Tatum proved that with Boston down two with 2:12 to go. He gathered a rebound and pushed the ball up the floor. He had a step on his defender and, it seemed, a sliver of space to get to the rim. But as he was challenged by the help defender, he made the read to pass it to the guy that defender left.
It was Hauser in the corner. He drilled it. Boston had the lead.
“We have so much confidence in Sam,” Tatum said. “He’s such a proven shooter, works really hard at his craft. So no, I’m never like, ‘Oh, shit, Sam just missed his last two shots, I’m not about to pass it to him. No, I would never think that.”
He could, though. He’s Jayson freakin’ Tatum. He’s averaging more than 30 points per game. No one would have blamed him for trying to dunk it instead of passing it.
Except Mazzulla. Mazzulla would have taken him to task in the film session. Because if they get away from their principles now, then they risk getting away from them when they matter most.
“That’s like principles of life, right? You’ve got to be the same person when things are going great and when things aren’t,” Tatum said. “It’s not time to panic when things aren’t going (well).
“We weren’t hitting shots that we normally do. How are we going to respond? How are we going to figure out a way to win? And it’s not from getting away from things that make us who we are. Sometimes you’re going to make shots. Sometimes you’re going to miss them. But we’ve still got to play the way that we believe to be the right way to play.”
Hauser was 1-8 when he hit that 3-pointer. Horford was 1-6 from 3 and then he hit two of his next three. One of them triggered a 12-6 run to send it to overtime, and the other put Boston up for good in the OT.

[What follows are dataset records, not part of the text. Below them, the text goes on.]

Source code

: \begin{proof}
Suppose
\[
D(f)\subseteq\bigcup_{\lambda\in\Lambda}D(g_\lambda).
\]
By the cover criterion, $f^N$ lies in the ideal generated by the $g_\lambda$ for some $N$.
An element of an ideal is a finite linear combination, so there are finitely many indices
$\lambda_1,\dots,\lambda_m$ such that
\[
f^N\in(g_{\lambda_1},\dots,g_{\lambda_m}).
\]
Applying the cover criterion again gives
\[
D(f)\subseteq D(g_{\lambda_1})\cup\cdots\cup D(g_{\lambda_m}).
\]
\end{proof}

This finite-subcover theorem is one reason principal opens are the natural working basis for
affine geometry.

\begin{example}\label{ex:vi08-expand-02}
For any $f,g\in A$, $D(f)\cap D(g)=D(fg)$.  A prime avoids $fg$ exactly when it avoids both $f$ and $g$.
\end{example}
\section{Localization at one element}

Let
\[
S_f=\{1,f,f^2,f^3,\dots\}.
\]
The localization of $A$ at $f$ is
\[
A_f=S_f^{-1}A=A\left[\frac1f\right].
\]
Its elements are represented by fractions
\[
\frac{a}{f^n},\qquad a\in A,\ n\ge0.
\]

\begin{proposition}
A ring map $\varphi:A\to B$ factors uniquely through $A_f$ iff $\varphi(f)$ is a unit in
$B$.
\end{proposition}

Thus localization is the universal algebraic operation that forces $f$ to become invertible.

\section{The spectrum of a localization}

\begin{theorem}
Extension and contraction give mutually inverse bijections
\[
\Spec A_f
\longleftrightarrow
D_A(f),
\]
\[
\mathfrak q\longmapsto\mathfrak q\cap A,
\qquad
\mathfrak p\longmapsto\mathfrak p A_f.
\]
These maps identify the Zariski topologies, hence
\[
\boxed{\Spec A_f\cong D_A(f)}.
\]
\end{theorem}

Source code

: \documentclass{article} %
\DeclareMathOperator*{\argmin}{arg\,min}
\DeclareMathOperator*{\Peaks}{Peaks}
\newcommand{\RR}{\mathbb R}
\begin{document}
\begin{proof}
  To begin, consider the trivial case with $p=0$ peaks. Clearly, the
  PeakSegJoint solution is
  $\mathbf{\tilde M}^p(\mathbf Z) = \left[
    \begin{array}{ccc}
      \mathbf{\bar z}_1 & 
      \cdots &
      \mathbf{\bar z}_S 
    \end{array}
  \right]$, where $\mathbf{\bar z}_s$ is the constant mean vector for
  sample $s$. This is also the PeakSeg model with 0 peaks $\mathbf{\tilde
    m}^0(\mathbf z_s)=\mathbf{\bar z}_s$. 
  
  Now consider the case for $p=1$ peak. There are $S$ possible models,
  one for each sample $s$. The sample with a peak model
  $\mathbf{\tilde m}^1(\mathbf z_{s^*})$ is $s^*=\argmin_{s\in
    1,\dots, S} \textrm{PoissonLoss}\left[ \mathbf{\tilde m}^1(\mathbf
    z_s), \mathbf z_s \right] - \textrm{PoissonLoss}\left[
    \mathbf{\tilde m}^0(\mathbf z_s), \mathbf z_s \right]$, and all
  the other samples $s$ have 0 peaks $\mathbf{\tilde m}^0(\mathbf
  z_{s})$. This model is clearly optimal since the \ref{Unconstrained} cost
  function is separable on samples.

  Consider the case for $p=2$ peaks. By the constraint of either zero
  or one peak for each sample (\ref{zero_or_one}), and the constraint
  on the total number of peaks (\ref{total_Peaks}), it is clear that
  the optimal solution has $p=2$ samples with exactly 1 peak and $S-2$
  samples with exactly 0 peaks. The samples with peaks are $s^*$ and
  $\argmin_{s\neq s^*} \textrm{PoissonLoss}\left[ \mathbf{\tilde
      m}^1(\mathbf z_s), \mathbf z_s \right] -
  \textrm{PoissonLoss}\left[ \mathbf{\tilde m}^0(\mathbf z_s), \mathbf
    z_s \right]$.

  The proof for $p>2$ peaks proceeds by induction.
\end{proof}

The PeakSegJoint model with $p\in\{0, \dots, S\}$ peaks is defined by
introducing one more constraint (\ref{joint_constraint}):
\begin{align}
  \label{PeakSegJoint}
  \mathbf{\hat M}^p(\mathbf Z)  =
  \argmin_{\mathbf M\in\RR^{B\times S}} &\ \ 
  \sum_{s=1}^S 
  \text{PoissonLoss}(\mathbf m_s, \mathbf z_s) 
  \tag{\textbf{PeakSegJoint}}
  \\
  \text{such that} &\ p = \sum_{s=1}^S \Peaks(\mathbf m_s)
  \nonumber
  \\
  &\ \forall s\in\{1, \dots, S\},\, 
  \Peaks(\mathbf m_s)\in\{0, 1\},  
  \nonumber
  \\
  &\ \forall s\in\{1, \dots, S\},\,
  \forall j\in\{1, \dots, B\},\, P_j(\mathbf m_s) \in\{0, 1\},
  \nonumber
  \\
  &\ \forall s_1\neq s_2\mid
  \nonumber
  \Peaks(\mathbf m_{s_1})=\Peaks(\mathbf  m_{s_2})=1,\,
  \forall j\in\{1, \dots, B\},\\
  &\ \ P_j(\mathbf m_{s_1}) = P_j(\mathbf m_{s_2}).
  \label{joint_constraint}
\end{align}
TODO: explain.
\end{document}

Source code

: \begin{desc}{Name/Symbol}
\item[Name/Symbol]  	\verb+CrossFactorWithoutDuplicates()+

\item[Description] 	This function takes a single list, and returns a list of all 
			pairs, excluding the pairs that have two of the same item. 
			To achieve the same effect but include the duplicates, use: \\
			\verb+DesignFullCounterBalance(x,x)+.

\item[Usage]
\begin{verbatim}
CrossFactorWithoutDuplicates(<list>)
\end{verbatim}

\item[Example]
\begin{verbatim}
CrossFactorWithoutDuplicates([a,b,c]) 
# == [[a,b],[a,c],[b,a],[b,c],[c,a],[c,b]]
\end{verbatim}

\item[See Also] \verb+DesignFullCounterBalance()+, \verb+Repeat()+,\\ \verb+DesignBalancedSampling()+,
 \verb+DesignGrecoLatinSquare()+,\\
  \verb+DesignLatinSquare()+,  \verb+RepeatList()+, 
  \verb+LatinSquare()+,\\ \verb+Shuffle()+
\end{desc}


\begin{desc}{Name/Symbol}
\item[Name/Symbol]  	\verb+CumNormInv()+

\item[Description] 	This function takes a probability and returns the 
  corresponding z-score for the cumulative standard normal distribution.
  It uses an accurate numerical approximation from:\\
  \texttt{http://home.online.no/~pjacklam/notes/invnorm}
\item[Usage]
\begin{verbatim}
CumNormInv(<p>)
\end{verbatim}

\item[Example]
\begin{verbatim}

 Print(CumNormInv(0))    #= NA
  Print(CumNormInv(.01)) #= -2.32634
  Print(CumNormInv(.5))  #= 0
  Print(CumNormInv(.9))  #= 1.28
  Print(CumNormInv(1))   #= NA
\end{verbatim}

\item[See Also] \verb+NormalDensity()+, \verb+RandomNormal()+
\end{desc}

“We know the type of shooters that we have,” Horford said. “We work at this every day, and those are shots that we have to take. We had a lot of good looks, and you just have to take them and trust in your process. And I always just think back on our work, on our preparation when we have any kind of ruts like this.”

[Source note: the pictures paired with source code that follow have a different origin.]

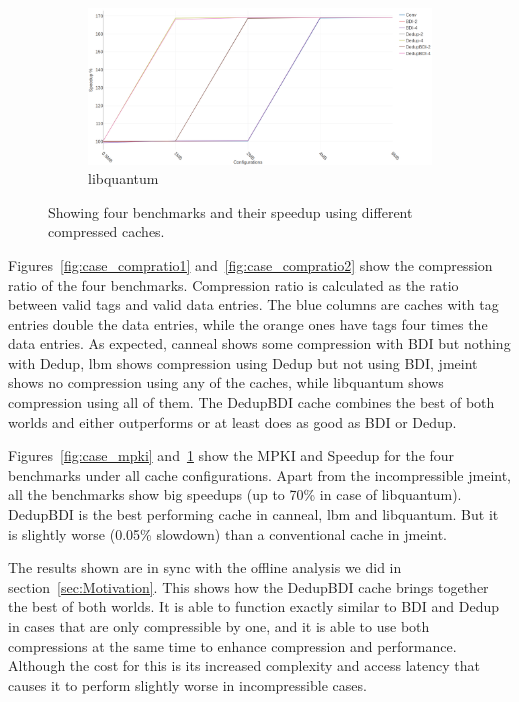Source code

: \begin{figure}
\begin{subfigure}{0.5\textwidth}
        \includegraphics[width=\textwidth]{libquantum-speedup.png}
        \caption{libquantum}
    \end{subfigure}
    \caption[Case Study: Speedup]{Showing four benchmarks and their speedup using different compressed caches.}
    \label{fig:case_speedup}
\end{figure}
Figures~\ref{fig:case_compratio1} and~\ref{fig:case_compratio2} show the compression ratio of the four benchmarks. Compression ratio is calculated as the ratio between valid tags and valid data entries. The blue columns are caches with tag entries double the data entries, while the orange ones have tags four times the data entries. As expected, canneal shows some compression with BDI but nothing with Dedup, lbm shows compression using Dedup but not using BDI, jmeint shows no compression using any of the caches, while libquantum shows compression using all of them. The DedupBDI cache combines the best of both worlds and either outperforms or at least does as good as BDI or Dedup.\par
Figures~\ref{fig:case_mpki} and~\ref{fig:case_speedup} show the MPKI and Speedup for the four benchmarks under all cache configurations. Apart from the incompressible jmeint, all the benchmarks show big speedups (up to 70\% in case of libquantum). DedupBDI is the best performing cache in canneal, lbm and libquantum. But it is slightly worse (0.05\% slowdown) than a conventional cache in jmeint.\par
The results shown are in sync with the offline analysis we did in section~\ref{sec:Motivation}. This shows how the DedupBDI cache brings together the best of both worlds. It is able to function exactly similar to BDI and Dedup in cases that are only compressible by one, and it is able to use both compressions at the same time to enhance compression and performance. Although the cost for this is its increased complexity and access latency that causes it to perform slightly worse in incompressible cases.

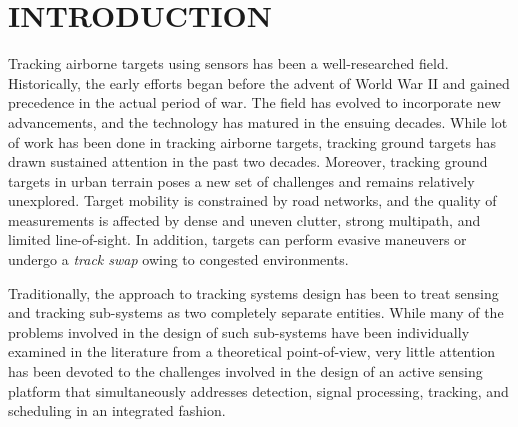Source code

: \documentclass[times]{asjcauth}
\newcommand{\mysmall}{\fontsize{7.5pt}{8pt}\selectfont} %
\begin{document}

\maketitle


\section{INTRODUCTION}
\label{sec:intro}

Tracking airborne targets using sensors has been a well-researched field. Historically, the early efforts began before the advent of World War II and gained precedence in the actual period of war. The field has evolved to incorporate new advancements, and the technology has matured in the ensuing decades. While lot of work has been done in tracking airborne targets, tracking ground targets has drawn sustained attention in the past two decades. Moreover, tracking ground targets in urban terrain poses a new set of challenges and remains relatively unexplored. Target mobility is constrained by road networks, and the quality of measurements is affected by dense and uneven clutter, strong multipath, and limited line-of-sight. In addition, targets can perform evasive maneuvers or undergo a \emph{track swap} owing to congested environments.

Traditionally, the approach to tracking systems design has been to treat sensing and tracking sub-systems as two completely separate entities. While many of the problems involved in the design of such sub-systems have been individually examined in the literature from a theoretical point-of-view, very little attention has been devoted to the challenges involved in the design of an active sensing platform that simultaneously addresses detection, signal processing, tracking, and scheduling in an integrated fashion.
\end{document}
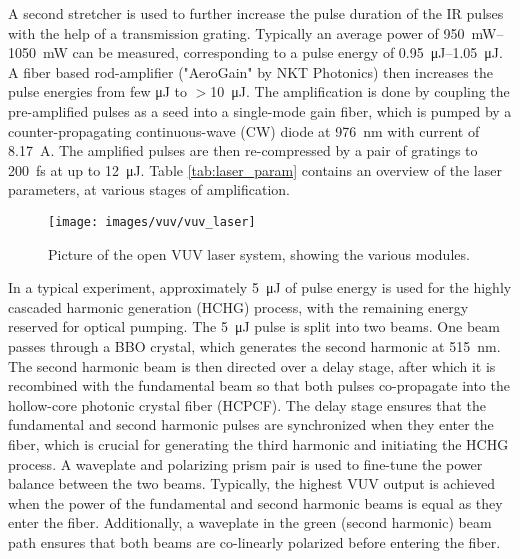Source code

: A second stretcher is used to further increase the pulse duration of the IR pulses with the help of a transmission grating.
Typically an average power of \qtyrange{950}{1050}{\milli\watt} can be measured, corresponding to a pulse energy of \qtyrange{0.95}{1.05}{\micro\joule}.
A fiber based rod-amplifier ("AeroGain" by NKT Photonics) then increases the pulse energies from few \unit{\micro\joule} to $>$\qty{10}{\micro\joule}.
The amplification is done by coupling the pre-amplified pulses as a seed into a single-mode gain fiber, which is pumped by a counter-propagating continuous-wave (CW) diode at \qty{976}{\nano\meter} with current of \qty{8.17}{\ampere}.
The amplified pulses are then re-compressed by a pair of gratings to \qty{200}{\femto\second} at up to \qty{12}{\micro\joule}.
Table \ref{tab:laser_param} contains an overview of the laser parameters, at various stages of amplification.

\begin{figure}
	\centering
	\texttt{[image: images/vuv/vuv\_laser]}
	\caption{Picture of the open VUV laser system, showing the various modules.}
	\label{fig:vuvlaser}
\end{figure}

In a typical experiment, approximately \qty{5}{\micro\joule} of pulse energy is used for the highly cascaded harmonic generation (HCHG) process, with the remaining energy reserved for optical pumping.
The \qty{5}{\micro\joule} pulse is split into two beams.
One beam passes through a BBO crystal, which generates the second harmonic at \qty{515}{\nano\meter}.
The second harmonic beam is then directed over a delay stage, after which it is recombined with the fundamental beam so that both pulses co-propagate into the hollow-core photonic crystal fiber (HCPCF).
The delay stage ensures that the fundamental and second harmonic pulses are synchronized when they enter the fiber, which is crucial for generating the third harmonic and initiating the HCHG process.
A waveplate and polarizing prism pair is used to fine-tune the power balance between the two beams.
Typically, the highest VUV output is achieved when the power of the fundamental and second harmonic beams is equal as they enter the fiber.
Additionally, a waveplate in the green (second harmonic) beam path ensures that both beams are co-linearly polarized before entering the fiber.

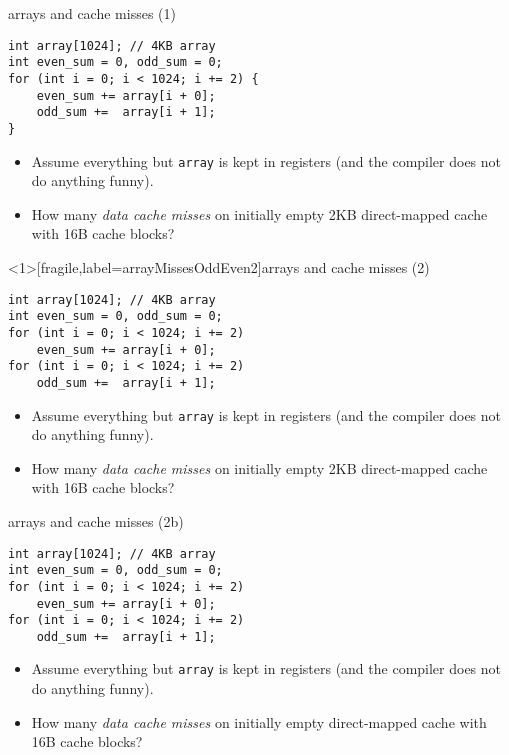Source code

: \begin{frame}[fragile,label=arrayMissesOddEven1]{arrays and cache misses (1)}
\begin{lstlisting}
int array[1024]; // 4KB array
int even_sum = 0, odd_sum = 0;
for (int i = 0; i < 1024; i += 2) {
    even_sum += array[i + 0];
    odd_sum +=  array[i + 1];
}
\end{lstlisting}
    \begin{itemize}
        \item {\small
Assume everything but {\tt array} is kept in registers (and the compiler does not do
            anything funny).}
\item
How many \textit{data cache misses} on initially empty 2KB direct-mapped cache with 16B cache blocks?
    \end{itemize}
\end{frame}

\begin{frame}<1>[fragile,label=arrayMissesOddEven2]{arrays and cache misses (2)}
\begin{lstlisting}
int array[1024]; // 4KB array
int even_sum = 0, odd_sum = 0;
for (int i = 0; i < 1024; i += 2)
    even_sum += array[i + 0];
for (int i = 0; i < 1024; i += 2)
    odd_sum +=  array[i + 1];
\end{lstlisting}
    \begin{itemize}
        \item {\small
    Assume everything but {\tt array} is kept in registers (and the compiler does not do
    anything funny).
        }
    \item
How many \textit{data cache misses} on initially empty 2KB direct-mapped cache with 16B cache blocks?
    \end{itemize}
\end{frame}

\begin{frame}[fragile,label=arrayMissesOddEven3]{arrays and cache misses (2b)}
\begin{lstlisting}
int array[1024]; // 4KB array
int even_sum = 0, odd_sum = 0;
for (int i = 0; i < 1024; i += 2)
    even_sum += array[i + 0];
for (int i = 0; i < 1024; i += 2)
    odd_sum +=  array[i + 1];
\end{lstlisting}
    \begin{itemize}
        \item {\small
    Assume everything but {\tt array} is kept in registers (and the compiler does not do
    anything funny).
        }
    \item
        How many \textit{data cache misses} on initially empty  direct-mapped cache with 16B cache blocks?
    \end{itemize}
\end{frame}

It’s not always going to be pretty. And sometimes when the Celtics, as Horford kindly put it, ease into games like this, they're going to be their own worst enemy. A lack of energy on one end isn’t always rewarded on the other.
But as the game rolls along and the energy changes, so does the potential for the accuracy of their shots. We can cry all we want about how much 3-pointers have changed the game, but this is what the game is and who the Celtics are. They won a championship this way. The formula is proven.
So that means sticking to it no matter what.